燕返し・・・
① 身を急に反転させること。また、急にもとの状態に戻ること。
② ある方向に振った刀の切先を、急に反転させて相手を斬る剣技。
③ 柔道の足技の一つ。相手の足払いを瞬間的に足払いで返す技。
(格闘ゲーム「サムライスピリッツ」のツバメ返し・・・なお、②とは違うようです)
前回の記事が『美丈夫』でしたが・・・
美丈夫として、一人忘れていた人がいました。
佐々木巌流小次郎です。
宮本武蔵との仕合・・・巌流島の決闘が有名です。
両者は、関門海峡にある「舟島」で闘ったわけですが・・・
この「舟島」が、敗者である佐々木小次郎の別名「巌流」にちなんで、「巌流島」となったわけで・・・
もし、武蔵が敗れていたら、巌流島は「武蔵島」とか「宮本島」とか呼ばれていたかもしれません。
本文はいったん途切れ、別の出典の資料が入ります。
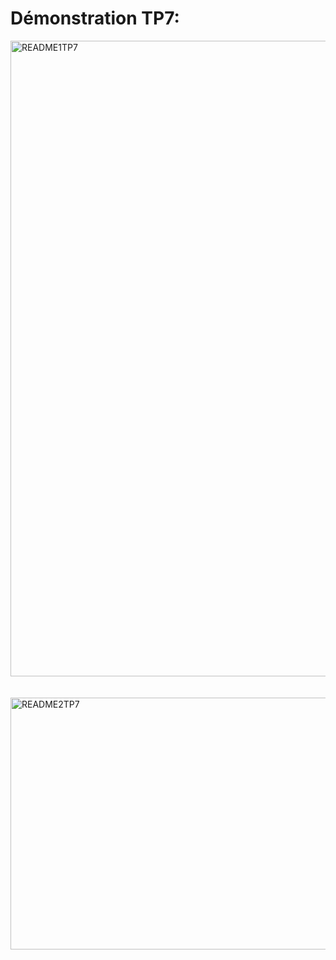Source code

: <h1>Démonstration TP7:</h1>

<img width="676" height="1017" alt="README1TP7" src="https://github.com/user-attachments/assets/73ca67ee-3313-4361-ad41-3b04e93b98ad" />
<br> <br> <br> 
<img width="1876" height="403" alt="README2TP7" src="https://github.com/user-attachments/assets/0abbcafb-6c98-4c91-969d-5f8f7b524730" />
なお、昭和62年(1987年)にアントニオ猪木とマサ斎藤が無観客・無制限時間・ノールールで、この巌流島で闘っており・・・
これも「巌流島と戦い」と呼ばれていますが・・・武蔵が負けていたら・・・「武蔵島の戦い」?・・・
いや、武蔵が負けても島の名前が変わることがなかったりしたら・・・「舟島の戦い」・・・
話がズレましたが・・・
佐々木小次郎は、映画やテレビドラマではイケメンな役者さんが演じており・・・まさに、美丈夫!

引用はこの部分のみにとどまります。